Histology and immunohistochemistry
Freshly isolated placental tissues were fixed with 4% PFA overnight at 4°C, embedded in paraffin, sectioned at 4-μm thickness, and followed by hematoxylin and eosin staining.
Immunohistochemical analyses were performed using the LSAB kit (ZSGB-Bio, Beijing, China). Briefly, paraffin sections were deparaffinized in xylene and rehydrated sequentially in ethanol. The sections were microwaved in EDTA buffer (pH 8.0) to retrieve antigens, incubated in 3% H2O2 (10 min, room temperature) to inactivate endogenous peroxidase. Sections were incubated with blocking solution (15 min, 37°C), followed by incubation in mouse anti-human CD45 antibody (1:200, 304002, Biolegend) diluted in blocking buffer (overnight, 4°C). The samples were then incubated with biotinylated secondary antibody (15 min, 37°C), followed by incubation with streptavidin conjugated with HRP (15 min, 37°C) and staining with DAB substrate. Nuclei were lightly counterstained with hematoxylin. Finally, slides were dehydrated sequentially in ethanol, cleared with xylenes, and mounted with neutral resin.
For immunofluorescence staining, tissue was fixed in 4% PFA overnight at 4°C, immersed in sucrose solutions, embedded in OCT (Tissue Tek) and sectioned. Frozen sections were incubated with 10% FBS (PBS) to block nonspecific binding sites (1 h, RT) and further incubated with mouse anti-humam CD19 antibody (Alexa Fluor® 700 conjugated, HIB19, 1:200, BD Pharmingen) or mouse anti-human CD3 antibody (FITC conjugated, APA1/1, 1:200, BD Pharmingen) at 4°C overnight. Nuclei were stained with DAPI.
The stained sections were imaged using an Olympus BX51 microscope coupled with an Orca CCD camera (Q-IMAGING).
Quantifications of blood vessels and immune cells
The HE staining image was used for blood vessel quantification. Ten sections of the terminal villi at the same position in each placenta were examined and 5 random fields in each slide were selected (50 fields total for each placenta) to avoid areas of placental infarction and intervillous fibrin deposition, arterial vessels forming the primary stem and anchoring villi; and histological artifact. The selected fields were then analyzed using ImageJ to count the number of capillaries in each villus. Only terminal villi showing outlines completely within the microscopic field were analyzed. The number of capillaries per villus was calculated by the total number of capillaries divided by the number of terminal villi in 50 fields for each placental sample.

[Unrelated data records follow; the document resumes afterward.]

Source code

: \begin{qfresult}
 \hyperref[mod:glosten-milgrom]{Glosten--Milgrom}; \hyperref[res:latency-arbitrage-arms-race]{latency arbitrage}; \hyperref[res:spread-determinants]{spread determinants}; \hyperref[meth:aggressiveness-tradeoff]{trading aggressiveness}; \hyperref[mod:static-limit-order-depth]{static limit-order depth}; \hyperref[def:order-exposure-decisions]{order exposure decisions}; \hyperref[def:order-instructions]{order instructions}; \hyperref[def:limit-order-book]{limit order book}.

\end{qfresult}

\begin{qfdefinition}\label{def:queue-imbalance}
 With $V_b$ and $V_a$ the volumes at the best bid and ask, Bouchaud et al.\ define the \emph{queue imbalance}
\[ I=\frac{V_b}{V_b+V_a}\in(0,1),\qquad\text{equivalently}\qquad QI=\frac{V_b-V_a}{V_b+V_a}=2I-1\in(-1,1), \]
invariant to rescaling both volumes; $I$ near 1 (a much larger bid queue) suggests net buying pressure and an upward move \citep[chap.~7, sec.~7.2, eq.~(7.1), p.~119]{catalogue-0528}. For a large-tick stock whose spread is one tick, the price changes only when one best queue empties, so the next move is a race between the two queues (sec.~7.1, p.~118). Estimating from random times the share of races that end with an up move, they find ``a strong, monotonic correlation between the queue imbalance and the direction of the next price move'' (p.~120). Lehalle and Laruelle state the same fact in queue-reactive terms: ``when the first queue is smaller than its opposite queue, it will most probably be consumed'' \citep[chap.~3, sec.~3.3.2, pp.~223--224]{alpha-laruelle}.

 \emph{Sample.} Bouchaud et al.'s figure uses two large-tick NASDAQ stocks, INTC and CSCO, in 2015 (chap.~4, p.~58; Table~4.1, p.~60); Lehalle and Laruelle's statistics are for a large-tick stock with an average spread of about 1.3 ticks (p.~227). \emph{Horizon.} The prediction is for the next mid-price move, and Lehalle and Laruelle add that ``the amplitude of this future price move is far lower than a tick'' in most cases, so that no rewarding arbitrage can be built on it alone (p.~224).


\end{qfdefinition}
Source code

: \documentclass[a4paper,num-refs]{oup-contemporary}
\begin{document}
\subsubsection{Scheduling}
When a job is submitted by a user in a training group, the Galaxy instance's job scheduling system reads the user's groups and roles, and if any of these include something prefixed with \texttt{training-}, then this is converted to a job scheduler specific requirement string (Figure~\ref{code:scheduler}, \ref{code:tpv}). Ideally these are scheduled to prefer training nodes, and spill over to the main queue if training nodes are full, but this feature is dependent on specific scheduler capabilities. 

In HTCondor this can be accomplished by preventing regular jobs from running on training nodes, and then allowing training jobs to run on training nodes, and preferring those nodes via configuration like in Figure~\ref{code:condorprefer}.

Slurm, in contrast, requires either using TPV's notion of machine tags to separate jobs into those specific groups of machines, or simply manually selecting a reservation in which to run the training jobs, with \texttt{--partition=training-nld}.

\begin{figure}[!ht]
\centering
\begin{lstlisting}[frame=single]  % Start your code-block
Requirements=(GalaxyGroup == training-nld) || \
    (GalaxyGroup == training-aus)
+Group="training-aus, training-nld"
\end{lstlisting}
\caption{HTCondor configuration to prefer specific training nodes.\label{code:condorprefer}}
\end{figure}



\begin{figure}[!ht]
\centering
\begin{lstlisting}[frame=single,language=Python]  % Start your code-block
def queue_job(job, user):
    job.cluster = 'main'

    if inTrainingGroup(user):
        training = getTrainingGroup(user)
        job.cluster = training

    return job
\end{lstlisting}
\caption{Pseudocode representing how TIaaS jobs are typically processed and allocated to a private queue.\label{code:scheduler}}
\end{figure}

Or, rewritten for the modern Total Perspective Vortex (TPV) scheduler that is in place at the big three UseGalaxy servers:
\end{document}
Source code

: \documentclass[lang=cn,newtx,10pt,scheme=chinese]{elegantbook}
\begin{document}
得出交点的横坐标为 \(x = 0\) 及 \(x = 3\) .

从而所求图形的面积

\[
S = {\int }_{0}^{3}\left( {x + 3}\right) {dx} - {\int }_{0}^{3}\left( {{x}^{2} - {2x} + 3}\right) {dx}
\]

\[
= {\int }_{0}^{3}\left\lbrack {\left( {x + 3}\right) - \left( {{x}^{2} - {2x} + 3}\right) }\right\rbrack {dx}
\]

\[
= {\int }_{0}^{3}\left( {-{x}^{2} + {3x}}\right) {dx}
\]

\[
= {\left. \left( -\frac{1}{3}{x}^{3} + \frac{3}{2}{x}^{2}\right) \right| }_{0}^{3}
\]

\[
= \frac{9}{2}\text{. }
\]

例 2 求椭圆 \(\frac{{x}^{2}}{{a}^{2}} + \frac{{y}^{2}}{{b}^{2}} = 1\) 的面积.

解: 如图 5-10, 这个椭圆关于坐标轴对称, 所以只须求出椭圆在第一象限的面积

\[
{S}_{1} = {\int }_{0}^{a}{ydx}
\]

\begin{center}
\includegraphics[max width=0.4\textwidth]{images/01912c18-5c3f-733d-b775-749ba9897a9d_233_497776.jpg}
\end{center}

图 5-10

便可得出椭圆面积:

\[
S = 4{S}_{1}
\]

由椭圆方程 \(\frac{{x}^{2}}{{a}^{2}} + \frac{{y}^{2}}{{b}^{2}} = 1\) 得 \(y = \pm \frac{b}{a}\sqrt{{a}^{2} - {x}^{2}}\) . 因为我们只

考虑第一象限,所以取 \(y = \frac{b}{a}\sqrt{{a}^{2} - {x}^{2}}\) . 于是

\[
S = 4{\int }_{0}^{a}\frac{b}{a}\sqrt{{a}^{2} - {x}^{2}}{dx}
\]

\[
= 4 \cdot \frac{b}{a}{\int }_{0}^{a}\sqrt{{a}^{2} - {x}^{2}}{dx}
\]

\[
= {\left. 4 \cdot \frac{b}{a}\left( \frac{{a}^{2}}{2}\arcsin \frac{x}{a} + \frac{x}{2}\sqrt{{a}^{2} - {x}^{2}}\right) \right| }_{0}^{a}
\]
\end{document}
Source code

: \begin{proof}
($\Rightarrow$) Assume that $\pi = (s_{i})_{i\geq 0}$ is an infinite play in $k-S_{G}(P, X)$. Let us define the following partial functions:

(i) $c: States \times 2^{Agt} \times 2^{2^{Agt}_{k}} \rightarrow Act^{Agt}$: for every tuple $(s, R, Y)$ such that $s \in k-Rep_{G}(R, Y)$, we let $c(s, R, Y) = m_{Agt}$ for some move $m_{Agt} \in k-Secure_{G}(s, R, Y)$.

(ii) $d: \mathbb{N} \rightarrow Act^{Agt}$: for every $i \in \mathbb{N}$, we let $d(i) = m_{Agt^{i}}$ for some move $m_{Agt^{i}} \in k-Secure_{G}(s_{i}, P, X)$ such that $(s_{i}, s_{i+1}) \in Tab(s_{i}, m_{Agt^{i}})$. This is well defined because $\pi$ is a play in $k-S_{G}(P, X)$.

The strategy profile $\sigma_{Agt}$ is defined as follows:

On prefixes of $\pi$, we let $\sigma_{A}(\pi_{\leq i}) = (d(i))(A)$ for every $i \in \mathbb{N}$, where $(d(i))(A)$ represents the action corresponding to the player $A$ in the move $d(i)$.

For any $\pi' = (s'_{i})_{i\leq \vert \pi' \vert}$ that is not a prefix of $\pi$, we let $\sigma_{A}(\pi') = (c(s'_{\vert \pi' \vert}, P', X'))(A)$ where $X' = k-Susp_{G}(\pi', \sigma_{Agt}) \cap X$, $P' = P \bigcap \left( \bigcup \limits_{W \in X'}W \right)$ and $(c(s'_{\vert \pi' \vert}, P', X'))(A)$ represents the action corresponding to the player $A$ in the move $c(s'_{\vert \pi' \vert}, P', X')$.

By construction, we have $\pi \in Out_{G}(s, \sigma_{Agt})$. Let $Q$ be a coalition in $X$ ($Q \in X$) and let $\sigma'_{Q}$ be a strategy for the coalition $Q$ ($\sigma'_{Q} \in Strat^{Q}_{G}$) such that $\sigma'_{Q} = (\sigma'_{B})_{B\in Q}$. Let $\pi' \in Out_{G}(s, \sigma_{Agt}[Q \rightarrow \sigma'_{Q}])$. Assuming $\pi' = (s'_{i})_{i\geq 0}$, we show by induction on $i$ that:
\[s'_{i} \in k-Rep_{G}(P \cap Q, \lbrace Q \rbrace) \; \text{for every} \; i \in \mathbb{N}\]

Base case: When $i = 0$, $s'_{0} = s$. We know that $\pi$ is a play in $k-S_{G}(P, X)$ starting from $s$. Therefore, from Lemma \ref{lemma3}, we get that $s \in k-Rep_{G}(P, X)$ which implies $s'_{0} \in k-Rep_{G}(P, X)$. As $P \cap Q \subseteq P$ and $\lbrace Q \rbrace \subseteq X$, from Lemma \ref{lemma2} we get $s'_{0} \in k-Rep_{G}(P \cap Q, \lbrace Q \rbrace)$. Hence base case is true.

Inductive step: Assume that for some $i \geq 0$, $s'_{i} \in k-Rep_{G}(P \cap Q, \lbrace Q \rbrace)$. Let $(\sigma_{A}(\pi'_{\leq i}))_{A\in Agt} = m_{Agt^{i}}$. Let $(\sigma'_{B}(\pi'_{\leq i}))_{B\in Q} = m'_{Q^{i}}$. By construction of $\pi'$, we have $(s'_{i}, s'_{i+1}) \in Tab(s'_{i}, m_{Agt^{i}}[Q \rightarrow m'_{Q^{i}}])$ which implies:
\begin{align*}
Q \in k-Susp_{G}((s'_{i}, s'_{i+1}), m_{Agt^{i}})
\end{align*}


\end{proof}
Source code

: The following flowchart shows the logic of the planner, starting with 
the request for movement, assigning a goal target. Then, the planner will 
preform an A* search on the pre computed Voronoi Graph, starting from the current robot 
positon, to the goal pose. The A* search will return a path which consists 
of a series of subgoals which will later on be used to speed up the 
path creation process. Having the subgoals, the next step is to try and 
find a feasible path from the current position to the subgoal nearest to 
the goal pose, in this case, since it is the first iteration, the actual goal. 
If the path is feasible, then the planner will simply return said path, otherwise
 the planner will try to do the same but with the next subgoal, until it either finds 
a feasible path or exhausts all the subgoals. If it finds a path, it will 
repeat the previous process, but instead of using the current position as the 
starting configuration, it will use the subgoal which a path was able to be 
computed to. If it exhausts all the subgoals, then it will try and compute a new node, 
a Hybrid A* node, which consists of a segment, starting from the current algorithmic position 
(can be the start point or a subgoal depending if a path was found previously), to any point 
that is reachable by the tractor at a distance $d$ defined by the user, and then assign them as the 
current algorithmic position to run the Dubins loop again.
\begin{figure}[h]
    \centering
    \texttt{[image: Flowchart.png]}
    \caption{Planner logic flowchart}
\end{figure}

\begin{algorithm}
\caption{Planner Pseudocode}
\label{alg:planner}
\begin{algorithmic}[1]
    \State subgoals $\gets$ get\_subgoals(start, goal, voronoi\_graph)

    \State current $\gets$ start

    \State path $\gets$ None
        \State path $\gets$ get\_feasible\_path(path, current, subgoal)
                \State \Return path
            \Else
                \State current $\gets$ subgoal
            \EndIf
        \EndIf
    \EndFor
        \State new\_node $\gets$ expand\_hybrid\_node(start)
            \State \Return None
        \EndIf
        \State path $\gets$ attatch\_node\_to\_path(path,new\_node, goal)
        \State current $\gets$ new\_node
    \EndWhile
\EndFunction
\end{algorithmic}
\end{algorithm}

For immune cell quantification, ten sections of the terminal villi at the same position in each placenta were examined and the number of different immune cells in 5 random fields in each section were counted (50 fields total for each placenta). The average of cell number per field was calculated for each placenta.
Statistical analysis
P values of qPCR results, immune cell quantification and blood vessel quantification were calculated by analysis of variance (ANOVA) with Dunnett post-tests. Significant differences are indicated as: *, p < 0.05; **, p < 0.01. Each experiment was repeated independently for three times.